Наш верный джип спасовал только тогда, когда дорогу вдруг преградила река — широкий поток грязной воды, прокладывавший себе путь через джунгли. Здесь мы остановились, не имея возможности свернуть по берегу ни вправо, ни влево.

Неподалеку на небольшой прогалине стояла хижина. Несколько метисов растягивали на солнечной стороне леопардовую шкуру. Кругом бродили по колено в воде собаки и куры, греясь на солнышке рядом с разложенными для сушки бобами какао. При виде джипа метисы поспешили к нам. Те из них, которые владели испанским языком, объяснили, что река называется Паленке и что Киведо лежит на другом берегу. Мостов нет, а река стремительная и глубокая, но они готовы переправить нас вместе с джипом на ту сторону на плоту.

Чудо-плот лежал на воде у берега. Кривые стволы толщиной в ногу человека были связаны вместе стеблями и бамбуковыми прутьями, составляя не внушающее особого доверия сооружение вдвое шире и длиннее нашего джипа. Положив под каждое колесо по доске и затаив дыхание, мы вкатили машину на брёвна. И хотя большинство бревен сразу ушло под воду, плот всё же держал на поверхности и нас, и джип, и еще вдобавок четырех шоколадного цвета полуголых туземцев, которые направляли наше движение, отталкиваясь ото дна длинными шестами.

— Бальза? — спросили мы с Германом в одно слово.

— Бальза, — кивнул один из парней и непочтительно пнул ствол ногой.

Течение подхватило нас и понесло вниз по реке. Сильными толчками метисы регулировали движение, направляя плот наискосок через реку туда, где вода бежала не так быстро.

Так состоялась наша первая встреча с бальзовым деревом и наше первое путешествие на бальзовом плоту. Перебравшись через реку, мы благополучно причалили к берегу и торжественно вкатили на машине в Киведо. Вся деревня состояла из одной улицы, вдоль которой выстроились просмоленные деревянные домики, крытые пальмовыми листьями; на крышах сидели словно окаменевшие коршуны. Всё население деревни немедленно оставило свои занятия; черные и коричневые, молодые и старые туземцы буквально посыпались из окон и дверей. Навстречу джипу катился сплошной поток бурлящего красноречия. Мы были моментально окружены со всех сторон и поспешили обеими руками ухватиться за свое достояние, между тем как Агурто отчаянно вертел рулем.
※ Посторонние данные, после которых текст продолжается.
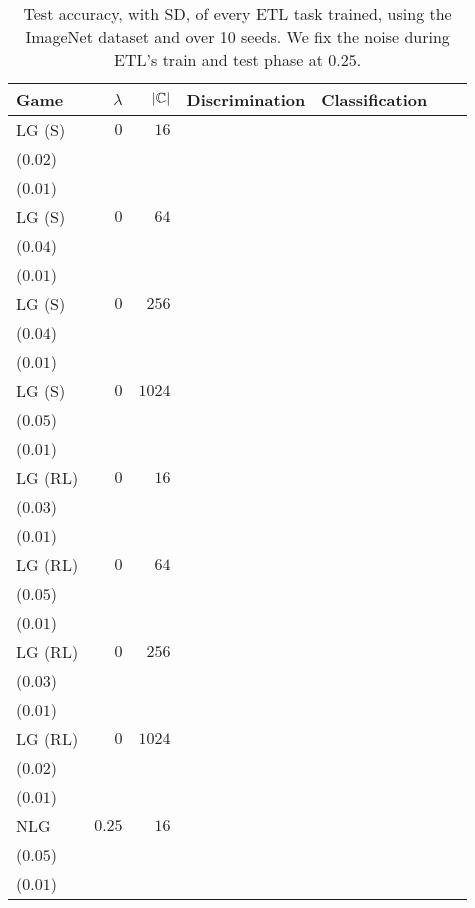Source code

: \begin{table*}[t]
\linespread{0.6}\selectfont\centering
\centering
\caption{Test accuracy, with SD, of every ETL task trained, using the ImageNet dataset and over 10 seeds. We fix the noise during ETL's train and test phase at \(0.25\).}
\label{table:etl_imagenet_025_eval}
\begin{tabular}{lrrrrrr}
\toprule
Game & \(\lambda\) & \(|\mathcal{{\mathbb{C}}}|\) & \multicolumn{1}{c}{Discrimination} & \multicolumn{1}{c}{Classification} \\[1ex]
\midrule
LG {\scriptsize(S)} & \(0\) & \(16\) & \longcell{\(0.13\)\\{\tiny(\(0.02\))}} & \longcell{\(0.06\)\\{\tiny(\(0.01\))}} \\[2.2ex]
LG {\scriptsize(S)} & \(0\) & \(64\) & \longcell{\(0.19\)\\{\tiny(\(0.04\))}} & \longcell{\(0.08\)\\{\tiny(\(0.01\))}} \\[2.2ex]
LG {\scriptsize(S)} & \(0\) & \(256\) & \longcell{\(0.24\)\\{\tiny(\(0.04\))}} & \longcell{\(0.09\)\\{\tiny(\(0.01\))}} \\[2.2ex]
LG {\scriptsize(S)} & \(0\) & \(1024\) & \longcell{\(0.36\)\\{\tiny(\(0.05\))}} & \longcell{\(0.10\)\\{\tiny(\(0.01\))}} \\[2.2ex]
LG {\scriptsize(RL)} & \(0\) & \(16\) & \longcell{\(0.23\)\\{\tiny(\(0.03\))}} & \longcell{\(0.06\)\\{\tiny(\(0.01\))}} \\[2.2ex]
LG {\scriptsize(RL)} & \(0\) & \(64\) & \longcell{\(0.43\)\\{\tiny(\(0.05\))}} & \longcell{\(0.08\)\\{\tiny(\(0.01\))}} \\[2.2ex]
LG {\scriptsize(RL)} & \(0\) & \(256\) & \longcell{\(0.59\)\\{\tiny(\(0.03\))}} & \longcell{\(0.10\)\\{\tiny(\(0.01\))}} \\[2.2ex]
LG {\scriptsize(RL)} & \(0\) & \(1024\) & \longcell{\(0.67\)\\{\tiny(\(0.02\))}} & \longcell{\(0.11\)\\{\tiny(\(0.01\))}} \\[2.2ex]
NLG & \(0.25\) & \(16\) & \longcell{\(0.26\)\\{\tiny(\(0.05\))}} & \longcell{\(0.06\)\\{\tiny(\(0.01\))}} \\[2.2ex]

\end{tabular}
\end{table*}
Но тут лопнула шина, и джип опустился на колени. Мы были в Киведо, теперь нам предстояло смиренно вынести волну приветствий:

Участок дона Федерико находился несколько ниже по реке. Когда джип с Агурто, Германом и мной въехал, трясясь по тропинке между манговыми деревьями,[22]в усадьбу, навстречу нам поспешил старый исхудалый житель джунглей вместе со своим племянником Анхело, молодым парнем, разделявшим его лесное уединение. Мы передали приветы от дона Густаво, и скоро джип стоял один на полянке, омываемый очередным ливнем, а в бунгало дона Федерико шел пир горой. Прямо на вертеле поджаривались поросята и цыплята. Мы сидели, окружив роскошный поднос с фруктами, и излагали свое дело. Тропический ливень гнал сквозь сетки на открытых окнах волны горячего воздуха, напоённого сладким ароматом цветов и запахом глины.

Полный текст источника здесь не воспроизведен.